Prader-Willi syndrome (PWS) and Angelman syndrome (AS) are the first known examples of diseases relative to imprinted genes. These diseases have their own clinically distinct behavioral, cognitive, and neurologic phenotypes. However, they are still considered “sister disorders” due to the common origin of the disease from the imprint gene abnormalities in the 15q11-q13 region[88]. The difference in the diseases is that with PWS, the contribution is paternal whereas with AS, the contribution is maternal. This parent-of-origin difference is the reason for the variable expression of the disease depending on the sex of the parent from whom the disease is inherited[88,89].


PWS is suspected in individuals that present with clinical features of hypotonia (during the first few years) that lead to hyperphagia, hypogonadism, short stature, and mild mental retardation[90]. However, regarding the 15q11-q13 region, the abnormality is suggestive of PWS, but not diagnostic. The diagnosis of PWS is established by identifying the abnormal DNA-methylation and maternal-allele imprinting in the Prader-Willi critical region. This can be due to either the deletion of the paternal allele, maternal disomy, and/or imprinting defect causing the absence of the paternal allele[91]. Moreover, point mutation does not cause PWS because it is a factor of multiple gene products. An exception to this rule is when the point mutation is seen in the imprinting control region[92]. In these cases, although very rare, the loss of function has been seen to contribute to many different aspects of the PWS phenotype[93].

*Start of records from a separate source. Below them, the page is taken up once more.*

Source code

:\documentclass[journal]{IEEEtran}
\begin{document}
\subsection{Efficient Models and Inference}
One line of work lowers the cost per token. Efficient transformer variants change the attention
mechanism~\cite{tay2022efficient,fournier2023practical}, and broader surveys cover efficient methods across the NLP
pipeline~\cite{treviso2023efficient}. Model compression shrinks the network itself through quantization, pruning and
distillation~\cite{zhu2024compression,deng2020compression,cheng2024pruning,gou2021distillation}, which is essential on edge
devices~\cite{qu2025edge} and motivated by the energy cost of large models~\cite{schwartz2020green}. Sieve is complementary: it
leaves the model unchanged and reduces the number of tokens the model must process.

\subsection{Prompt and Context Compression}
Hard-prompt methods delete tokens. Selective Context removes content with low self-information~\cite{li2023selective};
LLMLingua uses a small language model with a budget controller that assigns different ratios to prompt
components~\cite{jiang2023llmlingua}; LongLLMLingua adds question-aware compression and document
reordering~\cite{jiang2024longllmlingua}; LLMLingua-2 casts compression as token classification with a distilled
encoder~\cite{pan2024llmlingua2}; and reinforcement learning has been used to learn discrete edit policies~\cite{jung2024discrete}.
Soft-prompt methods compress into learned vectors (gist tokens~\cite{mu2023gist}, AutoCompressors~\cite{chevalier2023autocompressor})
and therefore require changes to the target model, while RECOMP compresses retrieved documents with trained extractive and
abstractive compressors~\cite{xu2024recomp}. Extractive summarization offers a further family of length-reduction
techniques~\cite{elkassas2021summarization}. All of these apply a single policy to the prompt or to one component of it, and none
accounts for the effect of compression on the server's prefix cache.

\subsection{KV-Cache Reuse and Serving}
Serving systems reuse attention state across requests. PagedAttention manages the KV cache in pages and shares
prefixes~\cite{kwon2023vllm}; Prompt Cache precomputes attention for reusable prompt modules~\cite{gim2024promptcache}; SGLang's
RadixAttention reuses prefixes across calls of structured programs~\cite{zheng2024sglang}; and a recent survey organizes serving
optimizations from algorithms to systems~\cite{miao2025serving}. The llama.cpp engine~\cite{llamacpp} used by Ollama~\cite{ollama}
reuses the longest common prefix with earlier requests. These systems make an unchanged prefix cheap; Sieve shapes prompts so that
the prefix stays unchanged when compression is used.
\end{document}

The underlying molecular defect in PWS further opens a great scope of molecular treatment and epigenetic therapy. An increasing number of studies are pointing toward gene SNORD116 being the main causative player in PWS[94-96]. Deactivation of the SNORD116 gene is associated with a complex of a zinc finger protein ZNF274 and SETDB1 a histone H3 methyltransferase[97-99]. Thus, CRISPR-Cas systems can be employed to deactivate ZNF274 and/or SETDB1 and increase the expression of SNORD116. One of the drawbacks to this approach is that the SETDB1 is not specific and thus, targeting it can have many off-label systemic effects.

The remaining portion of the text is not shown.